Fine-Tuning An IS2RE DPP model

Hi,

I am working on fine-tuning the IS2RE dimnet++ model with my own dataset of different adsorbate molecules.
I would like to ask if I can load the checkpoint (https://github.com/Open-Catalyst-Project/ocp/blob/main/MODELS.md) and further train/valid it with my own dataset? Or I have to train the model from the beginning?

Thanks for your help.

Cheers,

Yes of course you can certainly do that!

Hi Muhammed,

Can you show me how to do that? Or is there any example on fine-tuning a model?

I tried to create the EnergyTrainer and specifying the task, model, dataset, and optimizer. After I used load_checkpoint to EnergyTrainer, it did not do anything by train() function.

Thanks so much for the help!

Cheers,

I found the tutorial from ocp GitHub page (https://github.com/Open-Catalyst-Project/tutorial/blob/main/ocp-tutorial/fine-tuning.ipynb). Thank you for your help!

Hi Muhammed,

When I tried the example for fine-tuning the models. It doesn’t train the model after loading the dataset. The returning log is attached in the end.

I tried two different IS2RE dpp checkpoints, as well as two sets of .lmdb training/validation/testing datasets. All of these attempts failed to start training the model.
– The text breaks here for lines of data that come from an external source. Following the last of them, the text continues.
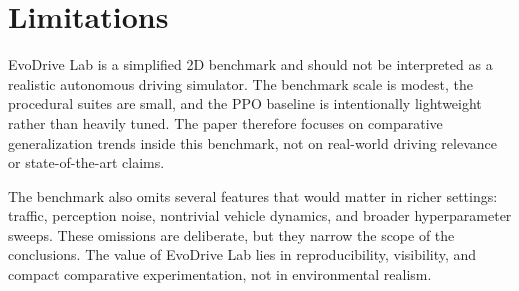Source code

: \section{Limitations}

EvoDrive Lab is a simplified 2D benchmark and should not be interpreted as a realistic autonomous driving simulator. The benchmark scale is modest, the procedural suites are small, and the PPO baseline is intentionally lightweight rather than heavily tuned. The paper therefore focuses on comparative generalization trends inside this benchmark, not on real-world driving relevance or state-of-the-art claims.

The benchmark also omits several features that would matter in richer settings: traffic, perception noise, nontrivial vehicle dynamics, and broader hyperparameter sweeps. These omissions are deliberate, but they narrow the scope of the conclusions. The value of EvoDrive Lab lies in reproducibility, visibility, and compact comparative experimentation, not in environmental realism.
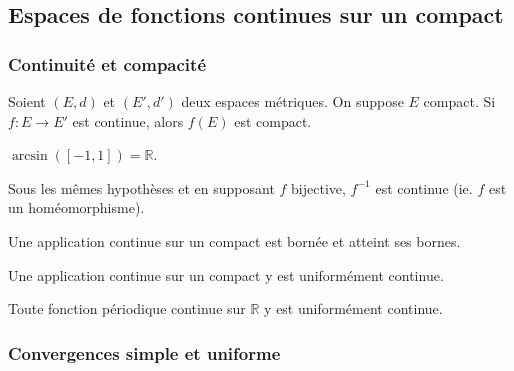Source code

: 




	\subsection{Espaces de fonctions continues sur un compact}

	\subsubsection{Continuité et compacité}


	\begin{proposition}
		Soient $(E, d)$ et $(E', d')$ deux espaces métriques. On suppose $E$ compact. Si $f : E \rightarrow E'$ est continue, alors $f(E)$ est compact.
	\end{proposition}

	\begin{cexample}
		$\arcsin([-1, 1]) = \mathbb{R}$.
	\end{cexample}

	\begin{proposition}
		Sous les mêmes hypothèses et en supposant $f$ bijective, $f^{-1}$ est continue (ie. $f$ est un homéomorphisme).
	\end{proposition}

	\begin{theorem}
		Une application continue sur un compact est bornée et atteint ses bornes.
	\end{theorem}

	\begin{theorem}[Heine]
		Une application continue sur un compact y est uniformément continue.
	\end{theorem}

	\begin{corollary}
		Toute fonction périodique continue sur $\mathbb{R}$ y est uniformément continue.
	\end{corollary}

	\subsubsection{Convergences simple et uniforme}


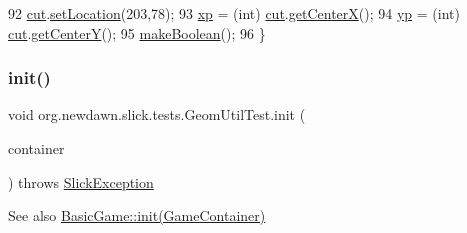 \begin{DoxyCode}
92         \mbox{\hyperlink{classorg_1_1newdawn_1_1slick_1_1tests_1_1_geom_util_test_abb232621689f77335ad9a620f991adf8}{cut}}.\mbox{\hyperlink{classorg_1_1newdawn_1_1slick_1_1geom_1_1_shape_a8dde2a46d3b696843e530545c0935a97}{setLocation}}(203,78);
93         \mbox{\hyperlink{classorg_1_1newdawn_1_1slick_1_1tests_1_1_geom_util_test_a8130a979872cdb74e28a21b5402fae21}{xp}} = (int) \mbox{\hyperlink{classorg_1_1newdawn_1_1slick_1_1tests_1_1_geom_util_test_abb232621689f77335ad9a620f991adf8}{cut}}.\mbox{\hyperlink{classorg_1_1newdawn_1_1slick_1_1geom_1_1_shape_aa8f8cb519727d4ef8737819b4f1dd7b6}{getCenterX}}();
94         \mbox{\hyperlink{classorg_1_1newdawn_1_1slick_1_1tests_1_1_geom_util_test_ab16aa08bab948180648dbf25d62810cf}{yp}} = (int) \mbox{\hyperlink{classorg_1_1newdawn_1_1slick_1_1tests_1_1_geom_util_test_abb232621689f77335ad9a620f991adf8}{cut}}.\mbox{\hyperlink{classorg_1_1newdawn_1_1slick_1_1geom_1_1_shape_a9937c71e414375a9974c7a5d8fcc06e5}{getCenterY}}();
95         \mbox{\hyperlink{classorg_1_1newdawn_1_1slick_1_1tests_1_1_geom_util_test_a8e0c0356060376434cac5a5740a2ad01}{makeBoolean}}();
96     \}
\end{DoxyCode}
\mbox{\label{classorg_1_1newdawn_1_1slick_1_1tests_1_1_geom_util_test_a5b6ee1ff7e95351dfcaf030a6430025d}} 
\subsubsection{\texorpdfstring{init()}{init()}\hspace{0.1cm}{\footnotesize\ttfamily [2/2]}}
{\footnotesize\ttfamily void org.\+newdawn.\+slick.\+tests.\+Geom\+Util\+Test.\+init (\begin{DoxyParamCaption}\item[{\mbox{\hyperlink{classorg_1_1newdawn_1_1slick_1_1_game_container}{Game\+Container}}}]{container }\end{DoxyParamCaption}) throws \mbox{\hyperlink{classorg_1_1newdawn_1_1slick_1_1_slick_exception}{Slick\+Exception}}\hspace{0.3cm}{\ttfamily [inline]}}

\begin{DoxySeeAlso}{See also}
\mbox{\hyperlink{classorg_1_1newdawn_1_1slick_1_1_basic_game_a8af0900217e4d389249f71367b22d114}{Basic\+Game\+::init(\+Game\+Container)}} 
\end{DoxySeeAlso}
Did I set some parameters wrong? Could you help me to check the problem of it?

Cheers,

2023-07-19 19:06:38 (INFO): Project root: /codes/ocp
Unknown option: -C
usage: git [--version] [--help] [-c name=value]
           [--exec-path[=<path>]] [--html-path] [--man-path] [--info-path]
           [-p|--paginate|--no-pager] [--no-replace-objects] [--bare]
           [--git-dir=<path>] [--work-tree=<path>] [--namespace=<name>]
           <command> [<args>]
amp: false
cmd:
  checkpoint_dir: ./checkpoints/2023-07-19-19-05-52
  commit: null
  identifier: ''
  logs_dir: ./logs/tensorboard/2023-07-19-19-05-52
  print_every: 10
  results_dir: ./results/2023-07-19-19-05-52
  seed: 0
  timestamp_id: 2023-07-19-19-05-52
dataset:
  normalize_labels: true
  src: training.lmdb
  target_mean: -1.525913953781128
  target_std: 2.279365062713623
gpus: 1
logger: tensorboard
model: dimenetplusplus
model_attributes:
  cutoff: 6.0
  hidden_channels: 256
  num_after_skip: 2
  num_before_skip: 1
  num_blocks: 3
  num_output_layers: 3
  num_radial: 6
  num_spherical: 7
  otf_graph: true
  out_emb_channels: 192
  regress_forces: false
  use_pbc: true
noddp: false
optim:
  batch_size: 4
  eval_batch_size: 4
  lr_gamma: 0.1
  lr_initial: 0.0001
  lr_milestones:
  - 115082
  - 230164
  - 345246
  max_epochs: 20
  num_workers: 4
  warmup_factor: 0.2
  warmup_steps: 57541
slurm: {}
task:
  dataset: single_point_lmdb
  description: Relaxed state energy prediction from initial structure.
  labels:
  - relaxed energy
  metric: mae
  primary_metric: energy_mae
  type: regression
test_dataset:
  src: testing.lmdb
trainer: energy
val_dataset:
  src: validation.lmdb

2023-07-19 19:06:43 (INFO): Batch balancing is disabled for single GPU training.
2023-07-19 19:06:43 (INFO): Batch balancing is disabled for single GPU training.
2023-07-19 19:06:43 (INFO): Batch balancing is disabled for single GPU training.
2023-07-19 19:06:43 (INFO): Loading dataset: single_point_lmdb
2023-07-19 19:06:43 (INFO): Loading model: dimenetplusplus
2023-07-19 19:07:00 (INFO): Loaded DimeNetPlusPlusWrap with 2755462 parameters.
2023-07-19 19:07:00 (WARNING): Model gradient logging to tensorboard not yet supported.
2023-07-19 19:07:00 (INFO): Loading checkpoint from: /dpp_all_intermetallics_pari.pt
2023-07-19 19:07:00 (INFO): Total time taken: 0.15838170051574707

Hi! I wonder whether you have solved the problem. Since I have come into the same problem.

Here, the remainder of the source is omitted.